TRY IT -
Return all lines of the listing below that carry the word "port".

Start of Block

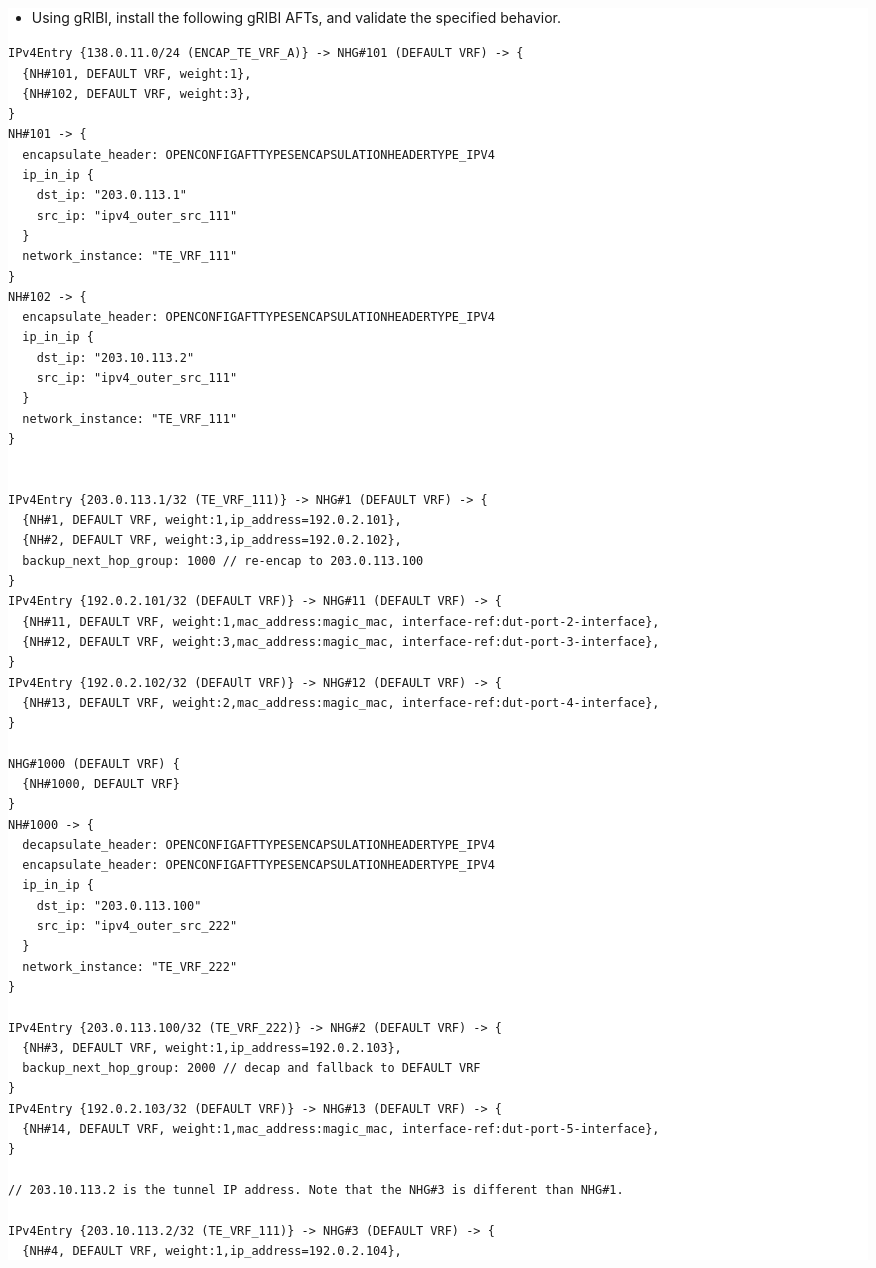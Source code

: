 *   Using gRIBI, install the following gRIBI AFTs, and validate the specified
    behavior.

```
IPv4Entry {138.0.11.0/24 (ENCAP_TE_VRF_A)} -> NHG#101 (DEFAULT VRF) -> {
  {NH#101, DEFAULT VRF, weight:1},
  {NH#102, DEFAULT VRF, weight:3},
}
NH#101 -> {
  encapsulate_header: OPENCONFIGAFTTYPESENCAPSULATIONHEADERTYPE_IPV4
  ip_in_ip {
    dst_ip: "203.0.113.1"
    src_ip: "ipv4_outer_src_111"
  }
  network_instance: "TE_VRF_111"
}
NH#102 -> {
  encapsulate_header: OPENCONFIGAFTTYPESENCAPSULATIONHEADERTYPE_IPV4
  ip_in_ip {
    dst_ip: "203.10.113.2"
    src_ip: "ipv4_outer_src_111"
  }
  network_instance: "TE_VRF_111"
}


IPv4Entry {203.0.113.1/32 (TE_VRF_111)} -> NHG#1 (DEFAULT VRF) -> {
  {NH#1, DEFAULT VRF, weight:1,ip_address=192.0.2.101},
  {NH#2, DEFAULT VRF, weight:3,ip_address=192.0.2.102},
  backup_next_hop_group: 1000 // re-encap to 203.0.113.100
}
IPv4Entry {192.0.2.101/32 (DEFAULT VRF)} -> NHG#11 (DEFAULT VRF) -> {
  {NH#11, DEFAULT VRF, weight:1,mac_address:magic_mac, interface-ref:dut-port-2-interface},
  {NH#12, DEFAULT VRF, weight:3,mac_address:magic_mac, interface-ref:dut-port-3-interface},
}
IPv4Entry {192.0.2.102/32 (DEFAUlT VRF)} -> NHG#12 (DEFAULT VRF) -> {
  {NH#13, DEFAULT VRF, weight:2,mac_address:magic_mac, interface-ref:dut-port-4-interface},
}

NHG#1000 (DEFAULT VRF) {
  {NH#1000, DEFAULT VRF}
}
NH#1000 -> {
  decapsulate_header: OPENCONFIGAFTTYPESENCAPSULATIONHEADERTYPE_IPV4
  encapsulate_header: OPENCONFIGAFTTYPESENCAPSULATIONHEADERTYPE_IPV4
  ip_in_ip {
    dst_ip: "203.0.113.100"
    src_ip: "ipv4_outer_src_222"
  }
  network_instance: "TE_VRF_222"
}

IPv4Entry {203.0.113.100/32 (TE_VRF_222)} -> NHG#2 (DEFAULT VRF) -> {
  {NH#3, DEFAULT VRF, weight:1,ip_address=192.0.2.103},
  backup_next_hop_group: 2000 // decap and fallback to DEFAULT VRF
}
IPv4Entry {192.0.2.103/32 (DEFAULT VRF)} -> NHG#13 (DEFAULT VRF) -> {
  {NH#14, DEFAULT VRF, weight:1,mac_address:magic_mac, interface-ref:dut-port-5-interface},
}

// 203.10.113.2 is the tunnel IP address. Note that the NHG#3 is different than NHG#1.

IPv4Entry {203.10.113.2/32 (TE_VRF_111)} -> NHG#3 (DEFAULT VRF) -> {
  {NH#4, DEFAULT VRF, weight:1,ip_address=192.0.2.104},
```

End of Block

ANSWER BOX -
  {NH#11, DEFAULT VRF, weight:1,mac_address:magic_mac, interface-ref:dut-port-2-interface},
  {NH#12, DEFAULT VRF, weight:3,mac_address:magic_mac, interface-ref:dut-port-3-interface},
  {NH#13, DEFAULT VRF, weight:2,mac_address:magic_mac, interface-ref:dut-port-4-interface},
  {NH#14, DEFAULT VRF, weight:1,mac_address:magic_mac, interface-ref:dut-port-5-interface},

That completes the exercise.